Exercise objective. Beginning at the line that contains "가나자와<sup>金汃</sup>는 쌀쌀했다. 그렇지", transcribe the remaining lines of the listing exactly; include the final line and omit everything before.

::: Data extracts :::

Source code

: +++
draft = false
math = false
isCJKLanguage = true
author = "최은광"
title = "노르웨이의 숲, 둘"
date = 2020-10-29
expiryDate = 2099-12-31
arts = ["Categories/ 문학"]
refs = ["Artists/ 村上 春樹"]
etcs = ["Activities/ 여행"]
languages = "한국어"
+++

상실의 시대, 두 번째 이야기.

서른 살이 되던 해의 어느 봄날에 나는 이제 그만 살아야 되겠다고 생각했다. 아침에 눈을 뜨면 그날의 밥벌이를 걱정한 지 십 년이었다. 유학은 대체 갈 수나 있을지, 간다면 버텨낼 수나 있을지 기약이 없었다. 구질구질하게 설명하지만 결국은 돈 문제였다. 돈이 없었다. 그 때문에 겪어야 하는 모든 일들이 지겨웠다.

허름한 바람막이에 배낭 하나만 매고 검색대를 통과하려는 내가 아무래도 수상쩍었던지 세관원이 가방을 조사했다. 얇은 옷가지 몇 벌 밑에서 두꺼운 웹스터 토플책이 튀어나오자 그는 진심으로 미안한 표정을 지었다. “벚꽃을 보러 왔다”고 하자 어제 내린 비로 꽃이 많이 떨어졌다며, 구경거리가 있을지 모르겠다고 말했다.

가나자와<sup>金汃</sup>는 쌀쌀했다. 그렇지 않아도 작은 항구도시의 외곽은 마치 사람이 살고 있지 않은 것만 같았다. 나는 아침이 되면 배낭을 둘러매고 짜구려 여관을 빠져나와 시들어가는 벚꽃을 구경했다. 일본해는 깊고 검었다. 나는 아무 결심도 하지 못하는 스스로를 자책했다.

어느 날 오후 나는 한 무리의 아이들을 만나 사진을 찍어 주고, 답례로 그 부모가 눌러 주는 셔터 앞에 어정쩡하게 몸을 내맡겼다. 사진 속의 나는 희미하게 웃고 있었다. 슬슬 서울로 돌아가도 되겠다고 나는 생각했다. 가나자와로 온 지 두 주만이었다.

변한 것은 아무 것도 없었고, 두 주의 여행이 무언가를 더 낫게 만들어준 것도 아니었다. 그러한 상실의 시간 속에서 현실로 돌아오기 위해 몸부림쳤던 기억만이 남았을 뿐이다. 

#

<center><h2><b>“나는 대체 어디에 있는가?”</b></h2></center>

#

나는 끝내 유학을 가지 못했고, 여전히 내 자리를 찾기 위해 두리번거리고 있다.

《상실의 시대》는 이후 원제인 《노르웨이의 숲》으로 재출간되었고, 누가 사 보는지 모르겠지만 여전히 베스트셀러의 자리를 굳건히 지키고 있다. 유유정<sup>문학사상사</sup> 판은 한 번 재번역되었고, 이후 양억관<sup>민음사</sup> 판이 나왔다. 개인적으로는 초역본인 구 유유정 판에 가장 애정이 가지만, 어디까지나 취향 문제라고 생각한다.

:::

Task output.
가나자와<sup>金汃</sup>는 쌀쌀했다. 그렇지 않아도 작은 항구도시의 외곽은 마치 사람이 살고 있지 않은 것만 같았다. 나는 아침이 되면 배낭을 둘러매고 짜구려 여관을 빠져나와 시들어가는 벚꽃을 구경했다. 일본해는 깊고 검었다. 나는 아무 결심도 하지 못하는 스스로를 자책했다.

어느 날 오후 나는 한 무리의 아이들을 만나 사진을 찍어 주고, 답례로 그 부모가 눌러 주는 셔터 앞에 어정쩡하게 몸을 내맡겼다. 사진 속의 나는 희미하게 웃고 있었다. 슬슬 서울로 돌아가도 되겠다고 나는 생각했다. 가나자와로 온 지 두 주만이었다.

변한 것은 아무 것도 없었고, 두 주의 여행이 무언가를 더 낫게 만들어준 것도 아니었다. 그러한 상실의 시간 속에서 현실로 돌아오기 위해 몸부림쳤던 기억만이 남았을 뿐이다. 

#

<center><h2><b>“나는 대체 어디에 있는가?”</b></h2></center>

#

나는 끝내 유학을 가지 못했고, 여전히 내 자리를 찾기 위해 두리번거리고 있다.

《상실의 시대》는 이후 원제인 《노르웨이의 숲》으로 재출간되었고, 누가 사 보는지 모르겠지만 여전히 베스트셀러의 자리를 굳건히 지키고 있다. 유유정<sup>문학사상사</sup> 판은 한 번 재번역되었고, 이후 양억관<sup>민음사</sup> 판이 나왔다. 개인적으로는 초역본인 구 유유정 판에 가장 애정이 가지만, 어디까지나 취향 문제라고 생각한다.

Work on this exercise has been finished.